5 Things to Know About S-Corporations
Setting up a new business brings forward a lot of questions – finding the right vendors, selecting the right business model, deciding who to hire, understanding your payroll schedule – but before you can even start thinking about these day-to-day elements of business, you have to decide how you’re going to structure your business.
While not the most exciting of subjects, the corporate structure is a critical decision, as it can affect all aspects of your business. This is especially true with regards to S-Corporations, or S-Corps or S-Subchapters. While this corporate structure may be less common than LLCs or C-Corps, it is a popular choice for small business owners primarily due to the tax benefits and legal protection it offers its shareholders. Read on to learn more about S-Corps and why they may be a good fit for your new business.
What is an S-Corp?
The Internal Revenue Service defines S-Corporations as: “corporations that elect to pass corporate income, losses, deductions, and credits through to their shareholders for federal tax purposes. Shareholders of S-Corporations report the flow-through of income and losses on their personal tax returns and are assessed tax at their personal income tax rates.” Because of this method of reporting income, S-Corps can avoid double taxation on their corporate income, while still being responsible for some taxes at the entity level.
To qualify for S-Corp status, the business must meet the following requirements:
- Be domiciled in the United States
- Have only allowable shareholders (not to exceed 100)
- May be include individuals, certain trusts and estates,
- May not include partnerships, corporations, or non-resident alien shareholders.
- Have only one class of stock
- Not be an ineligible corporation (i.e. certain financial institutions, insurance companies and domestic international sales corporations).

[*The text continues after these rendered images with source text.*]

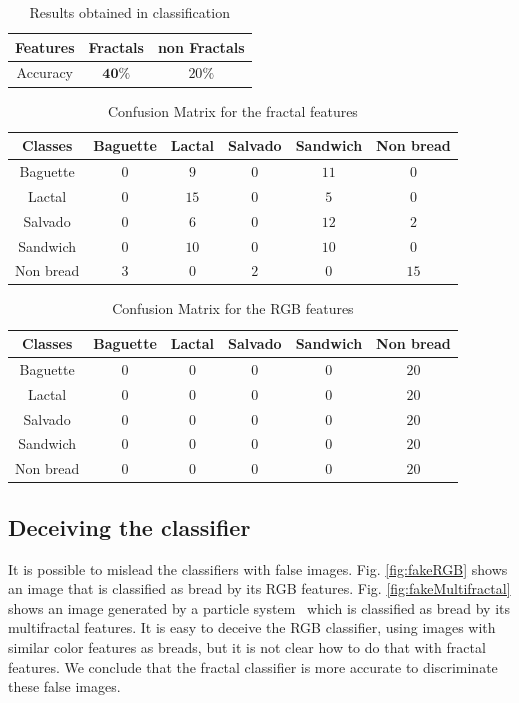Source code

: \documentclass[oneside,a4paper,english,links]{amca}
\begin{document}
\begin{table}[htb]
\centering
\begin{tabular}{|c|c|c|}
    \hline
    Features & Fractals & non Fractals\\
    \hline
    Accuracy  & $\textbf{40}\%$ & $20\%$\\
    \hline
\end{tabular}
\caption{Results obtained in classification}
\label{table:tableRobustness}
\end{table}


\begin{table}[htb]
\centering
\begin{tabular}{|c|c|c|c|c|c|}
    \hline
    Classes & Baguette & Lactal & Salvado & Sandwich & Non bread\\
    \hline
    Baguette    &   $0$  &   $9$  &   $0$  &  $11$ &   $0$\\
    \hline
    Lactal  & $0$ & $15$ & $0$ & $5$ & $0$\\
    \hline
    Salvado & $0$ & $6$ & $0$ & $12$ & $2$\\
    \hline
    Sandwich  & $0$ & $10$ & $0$ & $10$ & $0$\\
    \hline
    Non bread  & $3$ & $0$ & $2$ & $0$ & $15$\\
    \hline
\end{tabular}
\caption{Confusion Matrix for the fractal features}
\label{table:ConfusionMatrixFractal}
\end{table}

\begin{table}[htb]
\centering
\begin{tabular}{|c|c|c|c|c|c|}
    \hline
    Classes & Baguette & Lactal & Salvado & Sandwich & Non bread\\
    \hline
    Baguette  & $0$ & $0$ & $0$ & $0$ & $20$\\
    \hline
    Lactal  & $0$ & $0$ & $0$ & $0$ & $20$\\
    \hline
    Salvado & $0$ & $0$ & $0$ & $0$ & $20$\\
    \hline
    Sandwich  & $0$ & $0$ & $0$ & $0$ & $20$\\
    \hline
    Non bread  & $0$ & $0$ & $0$ & $0$ & $20$\\
    \hline
\end{tabular}
\caption{Confusion Matrix for the RGB features}
\label{table:ConfusionMatrixNonFractal}
\end{table}

\subsection{Deceiving the classifier}
It is possible to mislead the classifiers with false images. Fig. \ref{fig:fakeRGB} shows an image that is classified as bread by its RGB features. Fig. \ref{fig:fakeMultifractal} shows an image generated by a particle system~\cite{Baravalle2011} which is classified as bread by its multifractal features. It is easy to deceive the RGB classifier, using images with similar color features as breads, but it is not clear how to do that with fractal features. We conclude that the fractal classifier is more accurate to discriminate these false images.
\end{document}
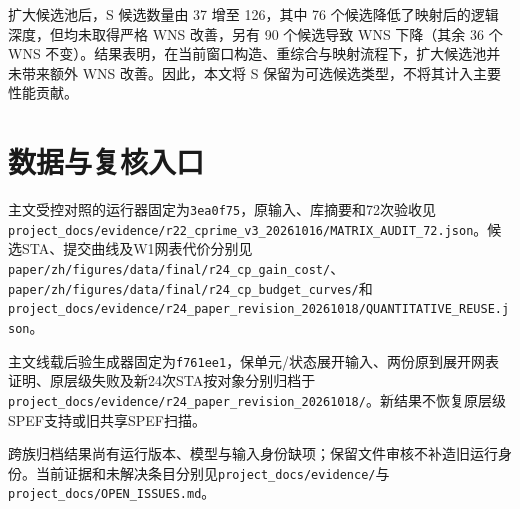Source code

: \documentclass[twocolumn,10pt,fontset=windows]{ctexart}
\begin{document}
扩大候选池后，S 候选数量由 37 增至 126，其中 76 个候选降低了映射后的逻辑深度，但均未取得严格 WNS 改善，另有 90 个候选导致 WNS 下降（其余 36 个 WNS 不变）。结果表明，在当前窗口构造、重综合与映射流程下，扩大候选池并未带来额外 WNS 改善。因此，本文将 S 保留为可选候选类型，不将其计入主要性能贡献。

\section{数据与复核入口}

主文受控对照的运行器固定为\texttt{3ea0f75}，原输入、库摘要和72次验收见\nolinkurl{project_docs/evidence/r22_cprime_v3_20261016/MATRIX_AUDIT_72.json}。候选STA、提交曲线及W1网表代价分别见\nolinkurl{paper/zh/figures/data/final/r24_cp_gain_cost/}、\nolinkurl{paper/zh/figures/data/final/r24_cp_budget_curves/}和\nolinkurl{project_docs/evidence/r24_paper_revision_20261018/QUANTITATIVE_REUSE.json}。

主文线载后验生成器固定为\texttt{f761ee1}，保单元/状态展开输入、两份原到展开网表证明、原层级失败及新24次STA按对象分别归档于\nolinkurl{project_docs/evidence/r24_paper_revision_20261018/}。新结果不恢复原层级SPEF支持或旧共享SPEF扫描。

跨族归档结果尚有运行版本、模型与输入身份缺项；保留文件审核不补造旧运行身份。当前证据和未解决条目分别见\nolinkurl{project_docs/evidence/}与\nolinkurl{project_docs/OPEN_ISSUES.md}。
\end{document}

- Must submit for 2553 Election by a Small Business Corporation, signed by all shareholders.
What Taxes are S-Corps Liable For?
As Benjamin Franklin stated, “In this world nothing can be said to be certain except death and taxes.” While taxes may look slightly different compared to an LLC or C-Corp, S-Corps are still liable for the following:
- Income Tax. In a regular corporation, income is subject to ‘double taxation,’ first at the corporate level, then for an individual’s income tax. Conversely, according to the IRS, “an S-Corporation is exempt from federal income tax other than tax on certain capital gains and passive income. It is treated in the same way as a partnership, in that generally taxes are not paid at the corporate level”. So rather than facing the dreaded ‘double tax’, all corporate income, losses, credits and deductions flow through the shareholders who simply report it on their personal tax returns and are taxed at their individual income tax rate. There are exceptions to this rule, so check with your local tax code or consult with an accountant or bookkeeper before filing.
- Estimated Taxes. If the amount of income tax withheld from your salary or pension is not sufficient, or if you receive income in the form of interest, dividends, alimony, self-employment income, capital gains, prizes or awards, you may need to supplement your income tax with estimated tax payments. This is especially true if you work for yourself – estimated taxes are used to pay not only income tax, but also other taxes such as self-employment tax and alternative minimum tax. Failure to account for these payments may result in a penalty. S-corporation shareholders typically have to make estimated tax payments if they expect to owe tax of $1,000 or more when their return is filed. To calculate your estimated tax dues and pay them, complete Form 1040-ES for individuals or Form 1120-W for corporations.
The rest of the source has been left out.